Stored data
= = = =

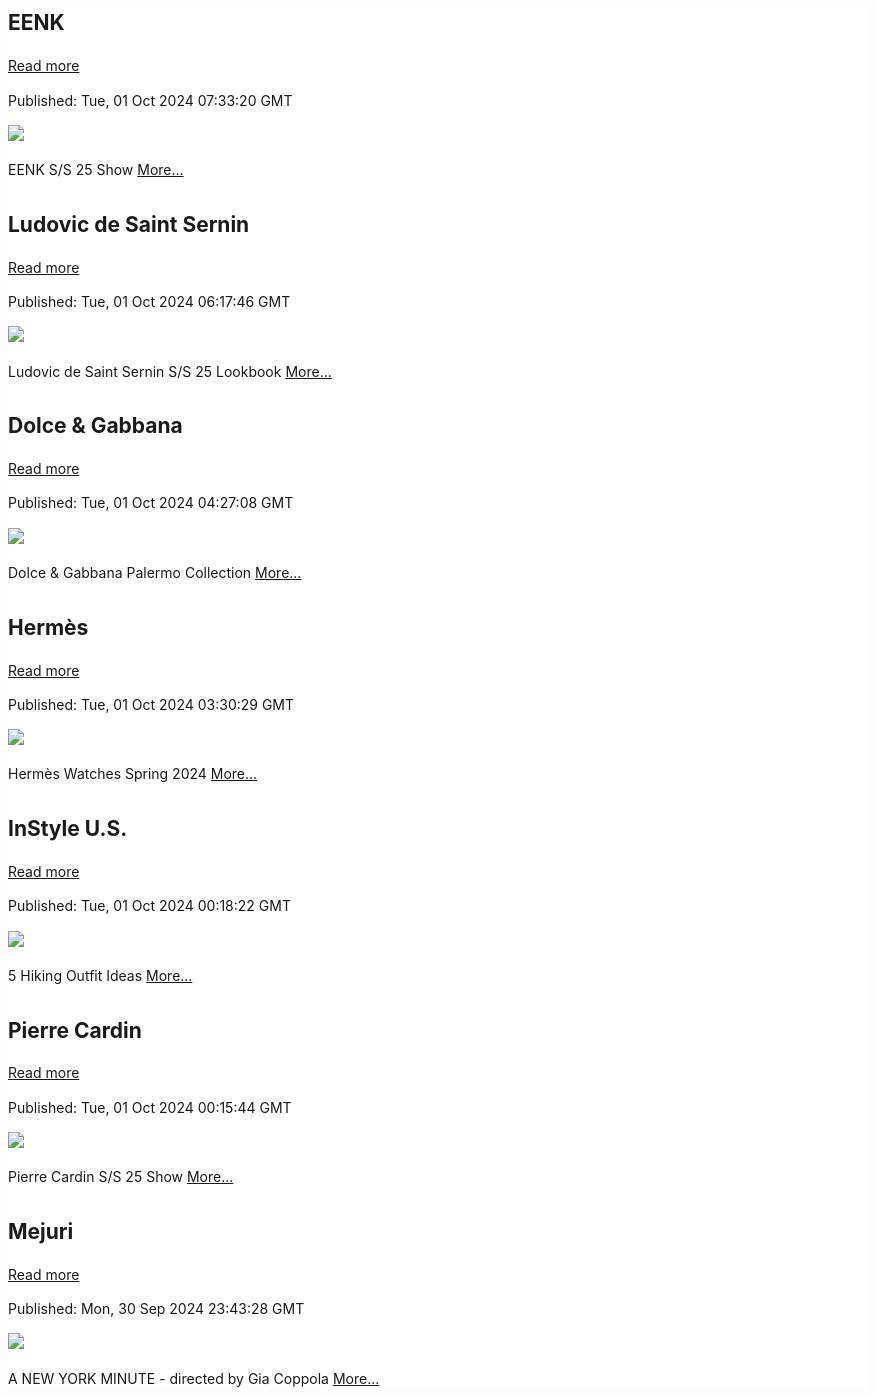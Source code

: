 ## EENK
[Read more](https://models.com/work/eenk-eenk-ss-25-show)

Published: Tue, 01 Oct 2024 07:33:20 GMT

<p><img src="https://i.mdel.net/i/db/2024/10/2349033/2349033-800w.jpg" /></p>EENK S/S 25 Show <a href="https://models.com/work/eenk-eenk-ss-25-show" title="EENK S/S 25 Show">More...</a>

## Ludovic de Saint Sernin
[Read more](https://models.com/work/ludovic-de-saint-sernin-ludovic-de-saint-sernin-ss-25-lookbook)

Published: Tue, 01 Oct 2024 06:17:46 GMT

<p><img src="https://i.mdel.net/i/db/2024/10/2349299/2349299-800w.jpg" /></p>Ludovic de Saint Sernin S/S 25 Lookbook <a href="https://models.com/work/ludovic-de-saint-sernin-ludovic-de-saint-sernin-ss-25-lookbook" title="Ludovic de Saint Sernin S/S 25 Lookbook">More...</a>

## Dolce & Gabbana
[Read more](https://models.com/work/dolce--gabbana-dolce--gabbana-palermo-collection)

Published: Tue, 01 Oct 2024 04:27:08 GMT

<p><img src="https://i.mdel.net/i/db/2024/10/2348742/2348742-800w.jpg" /></p>Dolce & Gabbana Palermo Collection <a href="https://models.com/work/dolce--gabbana-dolce--gabbana-palermo-collection" title="Dolce &amp; Gabbana Palermo Collection">More...</a>

## Hermès
[Read more](https://models.com/work/herms-herms-watches-spring-2024)

Published: Tue, 01 Oct 2024 03:30:29 GMT

<p><img src="https://i.mdel.net/i/db/2024/10/2348726/2348726-800w.jpg" /></p>Hermès Watches Spring 2024 <a href="https://models.com/work/herms-herms-watches-spring-2024" title="Hermès Watches Spring 2024">More...</a>

## InStyle U.S.
[Read more](https://models.com/work/instyle-us-5-hiking-outfit-ideas)

Published: Tue, 01 Oct 2024 00:18:22 GMT

<p><img src="https://i.mdel.net/i/db/2024/9/2348687/2348687-800w.jpg" /></p>5 Hiking Outfit Ideas <a href="https://models.com/work/instyle-us-5-hiking-outfit-ideas" title="5 Hiking Outfit Ideas">More...</a>

## Pierre Cardin
[Read more](https://models.com/work/pierre-cardin-pierre-cardin-ss-25-show)

Published: Tue, 01 Oct 2024 00:15:44 GMT

<p><img src="https://i.mdel.net/i/db/2024/10/2348766/2348766-800w.jpg" /></p>Pierre Cardin S/S 25 Show <a href="https://models.com/work/pierre-cardin-pierre-cardin-ss-25-show" title="Pierre Cardin S/S 25 Show">More...</a>

## Mejuri
[Read more](https://models.com/work/mejuri-a-new-york-minute---directed-by-gia-coppola)

Published: Mon, 30 Sep 2024 23:43:28 GMT

<p><img src="https://i.mdel.net/i/db/2024/9/2348675/2348675-800w.jpg" /></p>A NEW YORK MINUTE - directed by Gia Coppola <a href="https://models.com/work/mejuri-a-new-york-minute---directed-by-gia-coppola" title="A NEW YORK MINUTE - directed by Gia Coppola">More...</a>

= = = =

**EXERCISE AIM:** What you return must match the records letter for letter, except that the pictures stay out.

**SOLUTION BELOW:**
Source code

: ## EENK
[Read more](https://models.com/work/eenk-eenk-ss-25-show)

Published: Tue, 01 Oct 2024 07:33:20 GMT

<p><img src="https://i.mdel.net/i/db/2024/10/2349033/2349033-800w.jpg" /></p>EENK S/S 25 Show <a href="https://models.com/work/eenk-eenk-ss-25-show" title="EENK S/S 25 Show">More...</a>

## Ludovic de Saint Sernin
[Read more](https://models.com/work/ludovic-de-saint-sernin-ludovic-de-saint-sernin-ss-25-lookbook)

Published: Tue, 01 Oct 2024 06:17:46 GMT

<p><img src="https://i.mdel.net/i/db/2024/10/2349299/2349299-800w.jpg" /></p>Ludovic de Saint Sernin S/S 25 Lookbook <a href="https://models.com/work/ludovic-de-saint-sernin-ludovic-de-saint-sernin-ss-25-lookbook" title="Ludovic de Saint Sernin S/S 25 Lookbook">More...</a>

## Dolce & Gabbana
[Read more](https://models.com/work/dolce--gabbana-dolce--gabbana-palermo-collection)

Published: Tue, 01 Oct 2024 04:27:08 GMT

<p><img src="https://i.mdel.net/i/db/2024/10/2348742/2348742-800w.jpg" /></p>Dolce & Gabbana Palermo Collection <a href="https://models.com/work/dolce--gabbana-dolce--gabbana-palermo-collection" title="Dolce &amp; Gabbana Palermo Collection">More...</a>

## Hermès
[Read more](https://models.com/work/herms-herms-watches-spring-2024)

Published: Tue, 01 Oct 2024 03:30:29 GMT

<p><img src="https://i.mdel.net/i/db/2024/10/2348726/2348726-800w.jpg" /></p>Hermès Watches Spring 2024 <a href="https://models.com/work/herms-herms-watches-spring-2024" title="Hermès Watches Spring 2024">More...</a>

## InStyle U.S.
[Read more](https://models.com/work/instyle-us-5-hiking-outfit-ideas)

Published: Tue, 01 Oct 2024 00:18:22 GMT

<p><img src="https://i.mdel.net/i/db/2024/9/2348687/2348687-800w.jpg" /></p>5 Hiking Outfit Ideas <a href="https://models.com/work/instyle-us-5-hiking-outfit-ideas" title="5 Hiking Outfit Ideas">More...</a>

## Pierre Cardin
[Read more](https://models.com/work/pierre-cardin-pierre-cardin-ss-25-show)

Published: Tue, 01 Oct 2024 00:15:44 GMT

<p><img src="https://i.mdel.net/i/db/2024/10/2348766/2348766-800w.jpg" /></p>Pierre Cardin S/S 25 Show <a href="https://models.com/work/pierre-cardin-pierre-cardin-ss-25-show" title="Pierre Cardin S/S 25 Show">More...</a>

## Mejuri
[Read more](https://models.com/work/mejuri-a-new-york-minute---directed-by-gia-coppola)

Published: Mon, 30 Sep 2024 23:43:28 GMT

<p><img src="https://i.mdel.net/i/db/2024/9/2348675/2348675-800w.jpg" /></p>A NEW YORK MINUTE - directed by Gia Coppola <a href="https://models.com/work/mejuri-a-new-york-minute---directed-by-gia-coppola" title="A NEW YORK MINUTE - directed by Gia Coppola">More...</a>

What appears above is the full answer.